While my academic background is in Geography, I anticipated a fairly steep learning curve regarding regenerative agriculture and forest/fire resilience work. Nevertheless, with an open mind, a desire to assist others and the environment, and the willingness to push myself outside my comfort zone, I felt equipped to undertake the service year.

Fall in Northern California was full of novelty and orienting. From the newness and intricacies of the landscape to meeting lots of friendly people, from the flood of acronyms and local lingo to having a walnut orchard as my backyard, every day was (and still is) a learning opportunity. I spent copious time under the sun during those months, whether I was out doing native restoration planting and seed collection or feeding brush into the chipper for defensible space creation with the RCDTC run TinderSmart Tehama program.

As winter approached and the valley cooled, I had the opportunity to get up into the foothills and mountains to further explore the reaches of Tehama County. Over several trips to the Mendocino National Forest, I helped collect thousands of black oak acorns for a restoration planting project. To the east, I became a docent for public hikes and helped facilitate youth outdoor education field trips with Dye Creek Preserve as part of the RCDTC’s partnership with The Nature Conservancy. I’ve ventured into neighboring counties for various workshops and trainings, including a Healthy Soils Program demonstration project, an introduction to the use of biochar, and most recently, a Wildland Firefighter Type II course.
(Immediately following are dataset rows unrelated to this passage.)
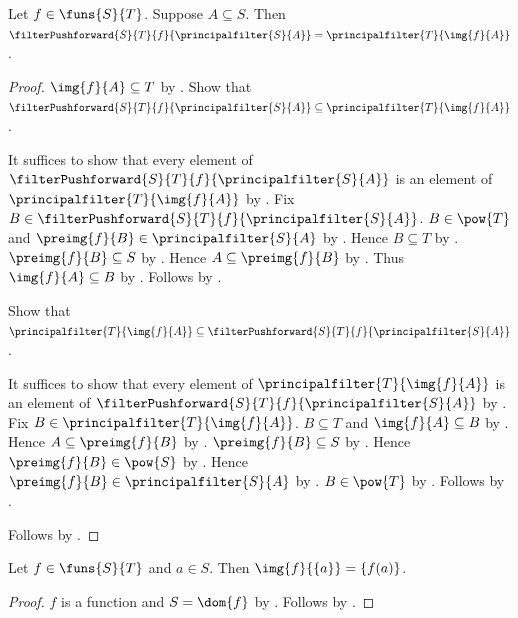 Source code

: \begin{theorem}\label{principal_filter_pushforward}
    Let $f\in\funs{S}{T}$.
    Suppose $A\subseteq S$.
    Then $\filterPushforward{S}{T}{f}{\principalfilter{S}{A}}
        =\principalfilter{T}{\img{f}{A}}$.
\end{theorem}
\begin{proof}
    $\img{f}{A}\subseteq T$ by .
    Show that $\filterPushforward{S}{T}{f}{\principalfilter{S}{A}}
        \subseteq\principalfilter{T}{\img{f}{A}}$.
    \begin{subproof}
        It suffices to show that every element of
            $\filterPushforward{S}{T}{f}{\principalfilter{S}{A}}$ is an
            element of $\principalfilter{T}{\img{f}{A}}$ by .
        Fix $B\in\filterPushforward{S}{T}{f}{\principalfilter{S}{A}}$.
        $B\in\pow{T}$ and $\preimg{f}{B}\in\principalfilter{S}{A}$ by
            .
        Hence $B\subseteq T$ by .
        $\preimg{f}{B}\subseteq S$ by
            .
        Hence $A\subseteq\preimg{f}{B}$ by .
        Thus $\img{f}{A}\subseteq B$ by
            .
        Follows by .
    \end{subproof}
    Show that $\principalfilter{T}{\img{f}{A}}
        \subseteq\filterPushforward{S}{T}{f}{\principalfilter{S}{A}}$.
    \begin{subproof}
        It suffices to show that every element of
            $\principalfilter{T}{\img{f}{A}}$ is an element of
            $\filterPushforward{S}{T}{f}{\principalfilter{S}{A}}$ by
            .
        Fix $B\in\principalfilter{T}{\img{f}{A}}$.
        $B\subseteq T$ and $\img{f}{A}\subseteq B$ by
            .
        Hence $A\subseteq\preimg{f}{B}$ by
            .
        $\preimg{f}{B}\subseteq S$ by
            .
        Hence $\preimg{f}{B}\in\pow{S}$ by .
        Hence $\preimg{f}{B}\in\principalfilter{S}{A}$ by
            .
        $B\in\pow{T}$ by .
        Follows by .
    \end{subproof}
    Follows by .
\end{proof}

\begin{proposition}\label{function_image_singleton}
    Let $f\in\funs{S}{T}$ and $a\in S$.
    Then $\img{f}{\{a\}}=\{f(a)\}$.
\end{proposition}
\begin{proof}
    $f$ is a function and $S=\dom{f}$ by
        .
    Follows by
        .
\end{proof}

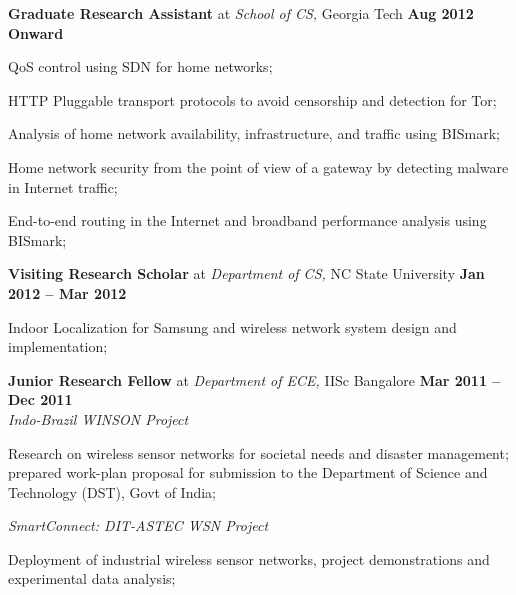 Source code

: \documentclass[margin,line]{resume}
\begin{document}
\begin{resume}
    \textbf{Graduate Research Assistant} at \emph{School of CS,} Georgia Tech		\hfill \textbf{Aug 2012 Onward} \\\vspace{-4mm}
    \begin{list2}
    \item QoS control using SDN for home networks;
    \item HTTP Pluggable transport protocols to avoid censorship and detection for Tor;
    \item Analysis of home network availability, infrastructure, and traffic using BISmark;
    \item Home network security from the point of view of a gateway by detecting malware in Internet traffic;
    \item End-to-end routing in the Internet and broadband performance analysis using BISmark;
    \end{list2}
\vspace{-1.5mm}

    \textbf{Visiting Research Scholar} at \emph{Department of CS,} NC State University		\hfill \textbf{Jan 2012 -- Mar 2012} \\\vspace{-4mm}
    \begin{list2}
    \item Indoor Localization for Samsung and wireless network system design and implementation;
    \end{list2}
\vspace{-1.5mm}

    \textbf{Junior Research Fellow} at \emph{Department of ECE,} IISc Bangalore				\hfill \textbf{Mar 2011 -- Dec 2011}		\\
    \emph{Indo-Brazil WINSON Project} 				 			\\\vspace{-4mm}
    \begin{list2}
    \item Research on wireless sensor networks for societal needs and disaster management;
    prepared work-plan proposal for submission to the Department of Science and Technology (DST), Govt of India;
    \end{list2}
\vspace{-3mm}

    \emph{SmartConnect: DIT-ASTEC WSN Project}					\\\vspace{-4mm}
    \begin{list2}
    \item Deployment of industrial wireless sensor networks, project demonstrations and experimental data analysis;
    \end{list2}
\vspace{-1.5mm}


\end{resume}
\end{document}

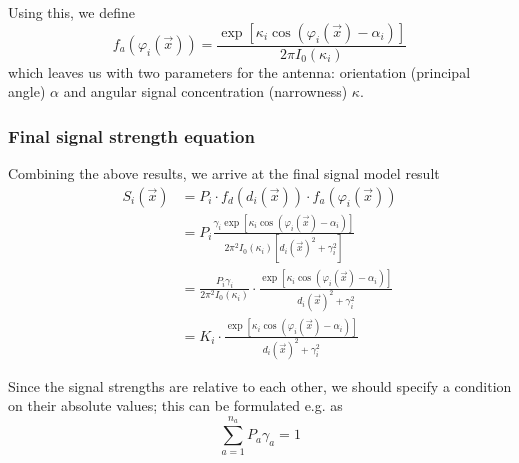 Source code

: \documentclass[a4paper]{article}
\begin{document}
Using this, we define
\begin{equation}
f_a(\varphi_i(\vec{x})) = \frac
    {\exp{[\kappa_i \cos{(\varphi_i(\vec{x}) - \alpha_i)}]}}
    {2\pi I_0(\kappa_i)}
\end{equation}
which leaves us with two parameters for the antenna: orientation (principal
angle) $\alpha$ and angular signal concentration (narrowness) $\kappa$.

\subsubsection{Final signal strength equation}
Combining the above results, we arrive at the final signal model result
\begin{align}
S_i(\vec{x}) &= P_i \cdot f_d(d_i(\vec{x})) \cdot f_a(\varphi_i(\vec{x}))\\
&= P_i \frac
    {\gamma_i \exp{[\kappa_i \cos{(\varphi_i(\vec{x}) - \alpha_i)}]}}
    {2\pi^2 I_0(\kappa_i) [d_i(\vec{x})^2 + \gamma_i^2]}\\
&= \frac{P_i \gamma_i}{2\pi^2 I_0(\kappa_i)} \cdot \frac
    {\exp{[\kappa_i \cos{(\varphi_i(\vec{x}) - \alpha_i)}]}}
    {d_i(\vec{x})^2 + \gamma_i^2}\\
&= K_i \cdot \frac
    {\exp{[\kappa_i \cos{(\varphi_i(\vec{x}) - \alpha_i)}]}}
    {d_i(\vec{x})^2 + \gamma_i^2}
\end{align}

Since the signal strengths are relative to each other, we should specify a
condition on their absolute values; this can be formulated e.g. as
\begin{equation} \label{eq:powersumcond}
\sum_{a=1}^{n_a} P_a \gamma_a = 1
\end{equation}
\end{document}
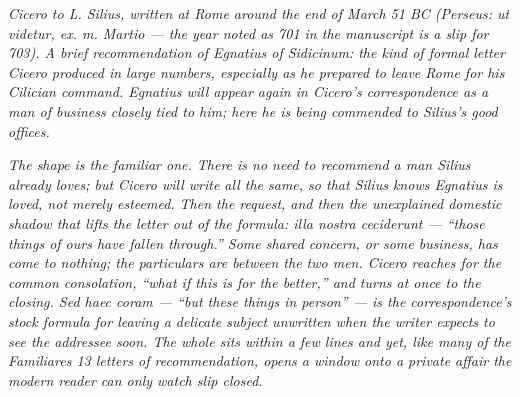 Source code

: 
\textit{Cicero to L. Silius, written at Rome around the end of
March 51 BC (Perseus: \textit{ut videtur, ex. m. Martio} ---
the year noted as 701 in the manuscript is a slip for 703).
A brief recommendation of Egnatius of Sidicinum: the kind of
formal letter Cicero produced in large numbers, especially as
he prepared to leave Rome for his Cilician command. Egnatius
will appear again in Cicero's correspondence as a man of
business closely tied to him; here he is being commended to
Silius's good offices.}

\textit{The shape is the familiar one. There is no need to
recommend a man Silius already loves; but Cicero will write all
the same, so that Silius knows Egnatius is loved, not merely
esteemed. Then the request, and then the unexplained domestic
shadow that lifts the letter out of the formula: \textit{illa
nostra ceciderunt} --- ``those things of ours have fallen
through.'' Some shared concern, or some business, has come to
nothing; the particulars are between the two men. Cicero
reaches for the common consolation, ``what if this is for the
better,'' and turns at once to the closing. \textit{Sed haec
coram} --- ``but these things in person'' --- is the
correspondence's stock formula for leaving a delicate subject
unwritten when the writer expects to see the addressee soon.
The whole sits within a few lines and yet, like many of the
\textit{Familiares} 13 letters of recommendation, opens a
window onto a private affair the modern reader can only watch
slip closed.}
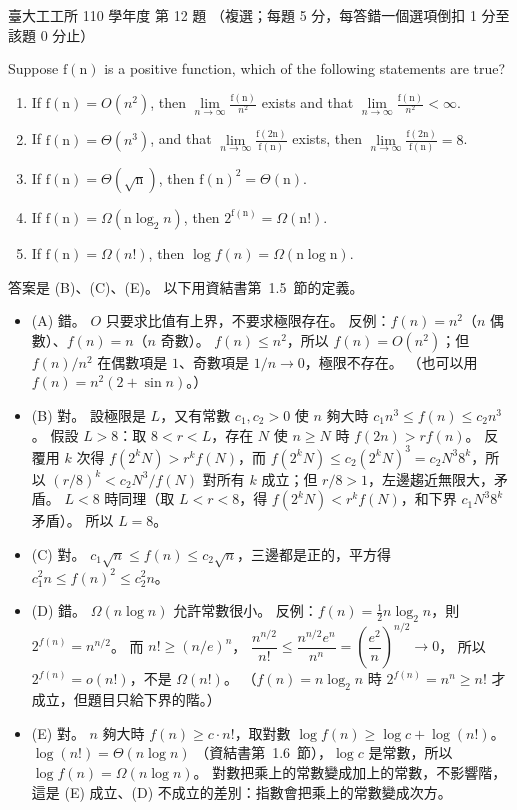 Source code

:\begin{pastexam}[label={px:ntu-110-ie-ds-12}]{臺大工工所 110 學年度 第 12 題}
（複選；每題 5 分，每答錯一個選項倒扣 1 分至該題 0 分止）

Suppose $\mathrm{f(n)}$ is a positive function, which of the following statements are true?
\begin{enumerate}[label=(\Alph*)]
\item If $\mathrm{f(n)}=O(n^2)$, then $\lim\limits_{n\to\infty}\frac{\mathrm{f(n)}}{n^2}$ exists and that
$\lim\limits_{n\to\infty}\frac{\mathrm{f(n)}}{n^2}<\infty$.
\item If $\mathrm{f(n)}=\Theta(n^3)$, and that $\lim\limits_{n\to\infty}\frac{\mathrm{f(2n)}}{\mathrm{f(n)}}$
exists, then $\lim\limits_{n\to\infty}\frac{\mathrm{f(2n)}}{\mathrm{f(n)}}=8$.
\item If $\mathrm{f(n)}=\Theta(\sqrt{\mathrm{n}})$, then $\mathrm{f(n)}^2=\Theta(\mathrm{n})$.
\item If $\mathrm{f(n)}=\Omega(\mathrm{n}\log_2 n)$, then $2^{\mathrm{f(n)}}=\Omega(\mathrm{n!})$.
\item If $\mathrm{f(n)}=\Omega(n!)$, then $\log f(n)=\Omega(\mathrm{n}\log\mathrm{n})$.
\end{enumerate}
\end{pastexam}

\begin{pastsoln}
答案是 (B)、(C)、(E)。 以下用資結書第~1.5~節的定義。

\begin{itemize}
\item (A) 錯。 $O$ 只要求比值有上界，不要求極限存在。 反例：$f(n) = n^2$（$n$ 偶數）、$f(n) = n$（$n$ 奇數）。
$f(n) \le n^2$，所以 $f(n) = O(n^2)$；但 $f(n)/n^2$ 在偶數項是 $1$、奇數項是 $1/n \to 0$，極限不存在。
（也可以用 $f(n) = n^2(2 + \sin n)$。）
\item (B) 對。 設極限是 $L$，又有常數 $c_1, c_2 > 0$ 使 $n$ 夠大時 $c_1 n^3 \le f(n) \le c_2 n^3$。 假設
$L > 8$：取 $8 < r < L$，存在 $N$ 使 $n \ge N$ 時 $f(2n) > r f(n)$。 反覆用 $k$ 次得
$f(2^k N) > r^k f(N)$，而 $f(2^k N) \le c_2 (2^k N)^3 = c_2 N^3 8^k$，所以 $(r/8)^k < c_2 N^3 / f(N)$
對所有 $k$ 成立；但 $r/8 > 1$，左邊趨近無限大，矛盾。 $L < 8$ 時同理（取 $L < r < 8$，得
$f(2^k N) < r^k f(N)$，和下界 $c_1 N^3 8^k$ 矛盾）。 所以 $L = 8$。
\item (C) 對。 $c_1\sqrt n \le f(n) \le c_2\sqrt n$，三邊都是正的，平方得 $c_1^2 n \le f(n)^2 \le c_2^2 n$。
\item (D) 錯。 $\Omega(n\log n)$ 允許常數很小。 反例：$f(n) = \frac12 n\log_2 n$，則
$2^{f(n)} = n^{n/2}$。 而 $n! \ge (n/e)^n$，
$\dfrac{n^{n/2}}{n!} \le \dfrac{n^{n/2}e^n}{n^n} = \left(\dfrac{e^2}{n}\right)^{n/2} \to 0$，
所以 $2^{f(n)} = o(n!)$，不是 $\Omega(n!)$。 （$f(n) = n\log_2 n$ 時 $2^{f(n)} = n^n \ge n!$ 才成立，但題目只給下界的階。）
\item (E) 對。 $n$ 夠大時 $f(n) \ge c\cdot n!$，取對數 $\log f(n) \ge \log c + \log(n!)$。 $\log(n!) = \Theta(n\log n)$
（資結書第~1.6~節），$\log c$ 是常數，所以 $\log f(n) = \Omega(n\log n)$。 對數把乘上的常數變成加上的常數，不影響階，
這是 (E) 成立、(D) 不成立的差別：指數會把乘上的常數變成次方。
\end{itemize}
\end{pastsoln}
While I love spending time in the field, I also value the technical skills I’ve gained working in the office. I’ve now dabbled in environmental compliance and permitting, learned about the grant application process, conducted public outreach, attended virtual conferences and special topic webinars, assisted with a virtual film festival, and started coursework towards a GIS Specialization. Throughout these experiences, I’ve found myself drawn to forest health and wildfire prevention and resilience projects, and hope to use future training opportunities – such as obtaining a commercial drone pilot’s license and participating in prescribed burns – towards building local and regional capacity in these fields. Assisting both the planning/logistics side as well as being a pair of the “boots on the ground” brings about a whole new sense of admiration for the dedicated people doing this critical work at RCDs and similar organizations throughout the state.

In addition to the field/office balance, I’ve been able to develop a healthy work/life balance. Whether it’s learning to play disc golf with co-workers or hiking with other Fellows nearby, I’ve appreciated Tehama County as a launching point for outdoor recreation. From the foothills, to the coast with its awe-inspiring redwoods, to the mountains, I’ve had the privilege to visit many of the ecosystems I’ve read about and experience first-hand the places my coworkers have recommended. In the months ahead, I look forward to seeing more of California’s beauty and furthering my relationship with the people and places here.

During my six months with the RCDTC, I’ve witnessed how community based work is powerful and fundamental for climate action. It has been a pleasure to trek down a career path rooted in service, and I’m eager to continue embracing the learning curve of my GrizzlyCorps Fellowship.